It is evident that the Saudi Arabian-led isolation of Qatar has been a long time in the making. Qatar’s funding of select extremist groups over the years was hardly a secret in the Arab world. The Saudis resented Qatar for the hypocrisy and discord of its policies: Contributing to the fight against ISIS on one hand, yet providing financial support to extremist groups such as the one operating in eastern Saudi Arabia on the other. The linchpin of a diplomatic effort against Qatar has always been the United States. Washington’s reaction to a quarrel amongst some of its closest allies had to be factored into any action taken on the part of Riyadh.
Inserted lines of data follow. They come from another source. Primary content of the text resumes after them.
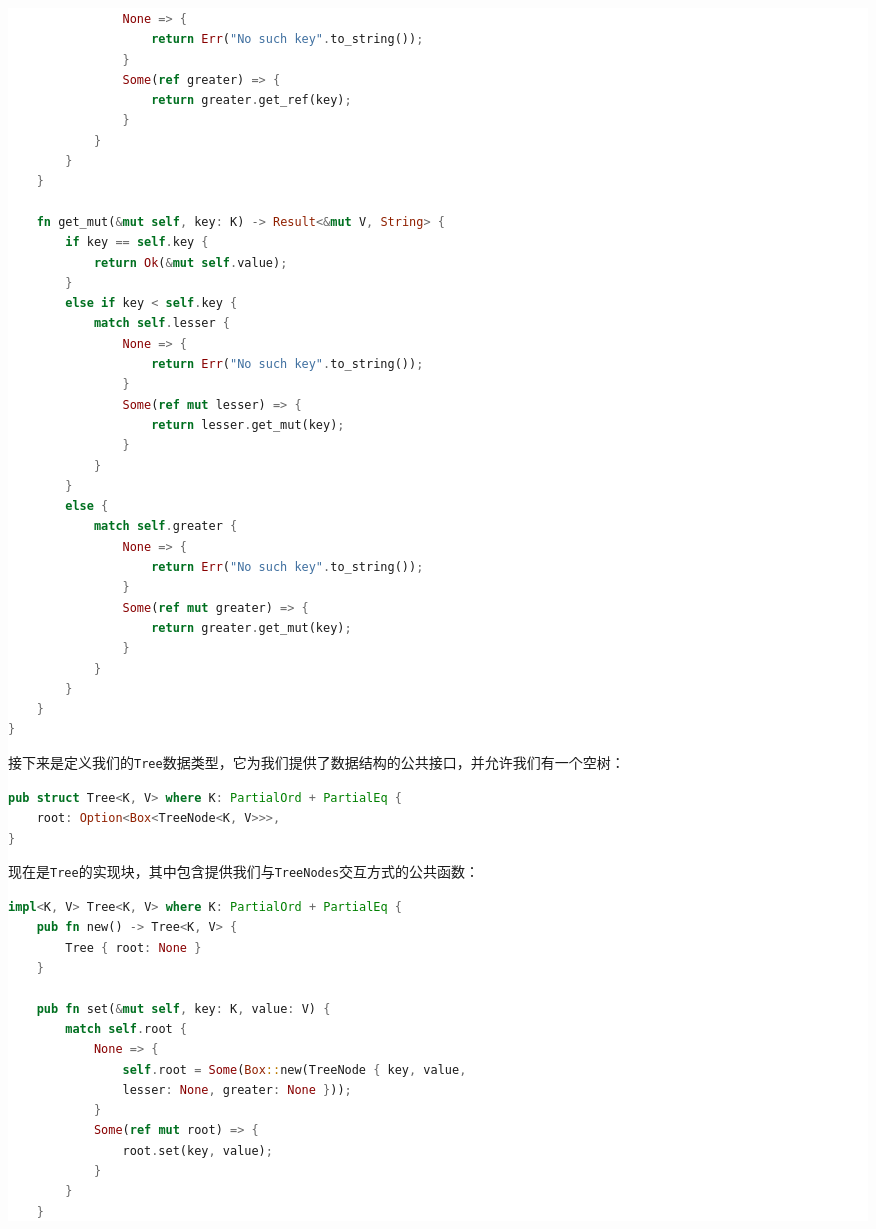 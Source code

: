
 ```rs
                None => {
                    return Err("No such key".to_string());
                }
                Some(ref greater) => {
                    return greater.get_ref(key);
                }
            }
        }
    }

    fn get_mut(&mut self, key: K) -> Result<&mut V, String> {
        if key == self.key {
            return Ok(&mut self.value);
        }
        else if key < self.key {
            match self.lesser {
                None => {
                    return Err("No such key".to_string());
                }
                Some(ref mut lesser) => {
                    return lesser.get_mut(key);
                }
            }
        }
        else {
            match self.greater {
                None => {
                    return Err("No such key".to_string());
                }
                Some(ref mut greater) => {
                    return greater.get_mut(key);
                }
            }
        }
    }
}
```

接下来是定义我们的`Tree`数据类型，它为我们提供了数据结构的公共接口，并允许我们有一个空树：

```rs
pub struct Tree<K, V> where K: PartialOrd + PartialEq {
    root: Option<Box<TreeNode<K, V>>>,
}
```

现在是`Tree`的实现块，其中包含提供我们与`TreeNodes`交互方式的公共函数：

```rs
impl<K, V> Tree<K, V> where K: PartialOrd + PartialEq {
    pub fn new() -> Tree<K, V> {
        Tree { root: None }
    }

    pub fn set(&mut self, key: K, value: V) {
        match self.root {
            None => {
                self.root = Some(Box::new(TreeNode { key, value, 
                lesser: None, greater: None }));
            }
            Some(ref mut root) => {
                root.set(key, value);
            }
        }
    }
```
During the years of the Obama presidency, the Saudis pointed the finger at Qatar’s complicity again and again. King Abdullah, and then his successor King Salman made informal, but impassioned requests for America’s blessing, or at the very least its tacit approval for a move against Qatar. For eight years the Obama administration rejected the requests. The issues of US allies in the region were unceremoniously placed on the back burner as Washington sought a nuclear deal with Iran at all costs.
The new administration in Washington has not been unreceptive to Saudi concerns about Qatar. When President Trump made his first overseas visit last month, his first stop was Riyadh. He gave a speech to the leaders of over 50 Muslim nations, imploring them to do more in the fight against terrorism. The Saudis, and other leaders in the region assured Trump that they would adopt a hard line on funding extremism. On the surface, the speech and subsequent assurances appeared no more candid than others made in the past. Beneath the diplospeak, however, an iron determination to punish Qatar was taking shape in Riyadh, Dubai, Cairo, and Manama. Trump had given the Saudis, Egyptians and their GCC partners the tacit approval they’d long sought from Washington, and the Saudis have wasted little time in implementing draconian measures on Qatar.
Thus far, Qatar is seeking to remedy the situation through dialogue and diplomacy. A number of leaders around the world are seeking resolution along the same avenue, including Turkish President Erdogan. In the Persian Gulf region, though, leaders expect more from Qatar. “We need a guaranteed roadmap to rebuild confidence after our covenants were broken,” UAE state minister for foreign affairs Anwar Gargash said on Twitter. He accused Doha of turning to “money and media and partisanship and extremism” in a series of tweets early Tuesday morning. Qatar has denied the allegations.
For now, the attention is focused on Qatar and its response to its isolation. An eye needs to be kept on Iran as well, however. Tehran is already trying to involve itself in the matter by offering assistance to Qatar. If the Iranians sense an opportunity to swing the regional balance of power in its favor it will not hesitate to act.